Fear of the unknown often holds organizations back from building an inclusive workforce. According to a recent report by the Institute of Corporate Productivity, preconceived concerns about hiring workers with intellectual disabilities averaged 42% higher than challenges actually experienced employing them. At Atlantic Grocery Distributors Ltd. (AGD) in Bay Roberts, Newfoundland, this concern was top of mind for Supervisor, Bill Hunt, when he hired Tim to work as a janitor in the warehouse.
Tim was hired through the Mariner Resource Opportunities Network (MRON) with support from Ready, Willing and Able (RWA); a national initiative designed to increase the labour market participation of people with intellectual disabilities or Autism Spectrum Disorder (ASD). A key goal of supported employment partnerships such as MRON and RWA is to address many of the preconceived barriers that employers anticipate when it comes to hiring an individual with an intellectual disability or ASD. This often includes safety concerns, productivity and the effect on team performance and corporate culture.
“We had some concern about how Tim’s disability would affect his work and his co-workers,” says Hunt, “Now the comments from the team are that they wish they had 10 more co-workers like Tim.”
As the one of the main employers in the Conception Bay North region of Newfoundland, AGD has embraced the idea of inclusive employment and initially started hiring part-time employees for various positions. When a full-time janitorial position was required, they decided to continue to hire inclusively
“As a food distributor, we have strict safety and cleanliness standards that have to be met, so this is a very important job,” says Hunt, “Tim is an extraordinary employee—he takes direction without complaint, is always on time and gets along well with his co-workers.

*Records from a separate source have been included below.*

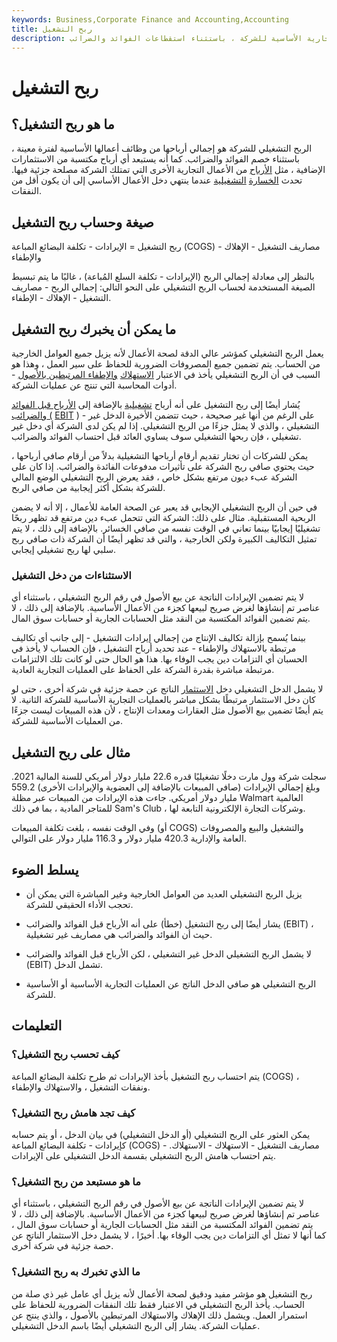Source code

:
 ```yaml
---
keywords: Business,Corporate Finance and Accounting,Accounting
title: ربح التشغيل
description: الربح التشغيلي هو إجمالي الأرباح من العمليات التجارية الأساسية للشركة ، باستثناء استقطاعات الفوائد والضرائب.
---
```


# ربح التشغيل
## ما هو ربح التشغيل؟

الربح التشغيلي للشركة هو إجمالي أرباحها من وظائف أعمالها الأساسية لفترة معينة ، باستثناء خصم الفوائد والضرائب. كما أنه يستبعد أي أرباح مكتسبة من الاستثمارات الإضافية ، مثل [الأرباح](/earnings) من الأعمال التجارية الأخرى التي تمتلك الشركة مصلحة جزئية فيها. تحدث [الخسارة](/operating-loss) [التشغيلية](/operating-loss) عندما ينتهي دخل الأعمال الأساسي إلى أن يكون أقل من النفقات.

## صيغة وحساب ربح التشغيل

ربح التشغيل = الإيرادات - تكلفة البضائع المباعة (COGS) - مصاريف التشغيل - الإهلاك والإطفاء

بالنظر إلى معادلة إجمالي الربح (الإيرادات - تكلفة السلع المُباعة) ، غالبًا ما يتم تبسيط الصيغة المستخدمة لحساب الربح التشغيلي على النحو التالي: إجمالي الربح - مصاريف التشغيل - الإهلاك - الإطفاء.

## ما يمكن أن يخبرك ربح التشغيل

يعمل الربح التشغيلي كمؤشر عالي الدقة لصحة الأعمال لأنه يزيل جميع العوامل الخارجية من الحساب. يتم تضمين جميع المصروفات الضرورية للحفاظ على سير العمل ، وهذا هو السبب في أن الربح التشغيلي يأخذ في الاعتبار [الاستهلاك](/depreciation) [والإطفاء المرتبطين بالأصول](/amortization) - أدوات المحاسبة التي تنتج عن عمليات الشركة.

يُشار أيضًا إلى ربح التشغيل على أنه أرباح [تشغيلية](/operatingincome) بالإضافة إلى [الأرباح قبل الفوائد والضرائب (](/ebit) [EBIT](/operatingincome) ) - على الرغم من أنها غير صحيحة ، حيث تتضمن الأخيرة الدخل غير التشغيلي ، والذي لا يمثل جزءًا من الربح التشغيلي. إذا لم يكن لدى الشركة أي دخل غير تشغيلي ، فإن ربحها التشغيلي سوف يساوي العائد قبل احتساب الفوائد والضرائب.

يمكن للشركات أن تختار تقديم أرقام أرباحها التشغيلية بدلاً من أرقام صافي أرباحها ، حيث يحتوي صافي ربح الشركة على تأثيرات مدفوعات الفائدة والضرائب. إذا كان على الشركة عبء ديون مرتفع بشكل خاص ، فقد يعرض الربح التشغيلي الوضع المالي للشركة بشكل أكثر إيجابية من صافي الربح.

في حين أن الربح التشغيلي الإيجابي قد يعبر عن الصحة العامة للأعمال ، إلا أنه لا يضمن الربحية المستقبلية. مثال على ذلك: الشركة التي تتحمل عبء دين مرتفع قد تظهر ربحًا تشغيليًا إيجابيًا بينما تعاني في الوقت نفسه من صافي الخسائر. بالإضافة إلى ذلك ، لا يتم تمثيل التكاليف الكبيرة ولكن الخارجية ، والتي قد تظهر أيضًا أن الشركة ذات صافي ربح سلبي لها ربح تشغيلي إيجابي.

### الاستثناءات من دخل التشغيل

لا يتم تضمين الإيرادات الناتجة عن بيع الأصول في رقم الربح التشغيلي ، باستثناء أي عناصر تم إنشاؤها لغرض صريح لبيعها كجزء من الأعمال الأساسية. بالإضافة إلى ذلك ، لا يتم تضمين الفوائد المكتسبة من النقد مثل الحسابات الجارية أو حسابات سوق المال.

بينما يُسمح بإزالة تكاليف الإنتاج من إجمالي إيرادات التشغيل - إلى جانب أي تكاليف مرتبطة بالاستهلاك والإطفاء - عند تحديد أرباح التشغيل ، فإن الحساب لا يأخذ في الحسبان أي التزامات دين يجب الوفاء بها. هذا هو الحال حتى لو كانت تلك الالتزامات مرتبطة مباشرة بقدرة الشركة على الحفاظ على العمليات التجارية العادية.

لا يشمل الدخل التشغيلي دخل [الاستثمار](/investmentincome) الناتج عن حصة جزئية في شركة أخرى ، حتى لو كان دخل الاستثمار مرتبطًا بشكل مباشر بالعمليات التجارية الأساسية للشركة الثانية. لا يتم أيضًا تضمين بيع الأصول مثل العقارات ومعدات الإنتاج ، لأن هذه المبيعات ليست جزءًا من العمليات الأساسية للشركة.

## مثال على ربح التشغيل

سجلت شركة وول مارت دخلًا تشغيليًا قدره 22.6 مليار دولار أمريكي للسنة المالية 2021. وبلغ إجمالي الإيرادات (صافي المبيعات بالإضافة إلى العضوية والإيرادات الأخرى) 559.2 مليار دولار أمريكي. جاءت هذه الإيرادات من المبيعات عبر مظلة Walmart العالمية للمتاجر المادية ، بما في ذلك Sam's Club ، وشركات التجارة الإلكترونية التابعة لها.

وفي الوقت نفسه ، بلغت تكلفة المبيعات (أو COGS) والتشغيل والبيع والمصروفات العامة والإدارية 420.3 مليار دولار و 116.3 مليار دولار على التوالي.

## يسلط الضوء

- يزيل الربح التشغيلي العديد من العوامل الخارجية وغير المباشرة التي يمكن أن تحجب الأداء الحقيقي للشركة.

- يشار أيضًا إلى ربح التشغيل (خطأ) على أنه الأرباح قبل الفوائد والضرائب (EBIT) ، حيث أن الفوائد والضرائب هي مصاريف غير تشغيلية.

- لا يشمل الربح التشغيلي الدخل غير التشغيلي ، لكن الأرباح قبل الفوائد والضرائب (EBIT) تشمل الدخل.

- الربح التشغيلي هو صافي الدخل الناتج عن العمليات التجارية الأساسية أو الأساسية للشركة.

## التعليمات

### كيف تحسب ربح التشغيل؟

يتم احتساب ربح التشغيل بأخذ الإيرادات ثم طرح تكلفة البضائع المباعة (COGS) ، ونفقات التشغيل ، والاستهلاك والإطفاء.

### كيف تجد هامش ربح التشغيل؟

يمكن العثور على الربح التشغيلي (أو الدخل التشغيلي) في بيان الدخل ، أو يتم حسابه كإيرادات - تكلفة البضائع المباعة (COGS) - مصاريف التشغيل - الاستهلاك - الاستهلاك. يتم احتساب هامش الربح التشغيلي بقسمة الدخل التشغيلي على الإيرادات.

### ما هو مستبعد من ربح التشغيل؟

لا يتم تضمين الإيرادات الناتجة عن بيع الأصول في رقم الربح التشغيلي ، باستثناء أي عناصر تم إنشاؤها لغرض صريح لبيعها كجزء من الأعمال الأساسية. بالإضافة إلى ذلك ، لا يتم تضمين الفوائد المكتسبة من النقد مثل الحسابات الجارية أو حسابات سوق المال ، كما أنها لا تمثل أي التزامات دين يجب الوفاء بها. أخيرًا ، لا يشمل دخل الاستثمار الناتج عن حصة جزئية في شركة أخرى.

### ما الذي تخبرك به ربح التشغيل؟

ربح التشغيل هو مؤشر مفيد ودقيق لصحة الأعمال لأنه يزيل أي عامل غير ذي صلة من الحساب. يأخذ الربح التشغيلي في الاعتبار فقط تلك النفقات الضرورية للحفاظ على استمرار العمل. ويشمل ذلك الإهلاك والاستهلاك المرتبطين بالأصول ، والذي ينتج عن عمليات الشركة. يشار إلى الربح التشغيلي أيضًا باسم الدخل التشغيلي.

In fact, Tim’s work ethic and high level of productivity have led to additional responsibilities, including assisting with food deliveries to local customers.
Research shows that high-performance organizations like AGD are 37% more likely to hire people with intellectual disabilities because they see the talent and skill matching potential. Supported employment partnerships such as MRON and RWA help employers match the right candidate to the right job and provides support every step of the way.
Funded by the Government of Canada and active in 20 communities across the country, RWA is a national partnership of the Canadian Association for Community Living (CACL), the Canadian Autism Spectrum Disorders Alliance (CASDA) and their member organizations.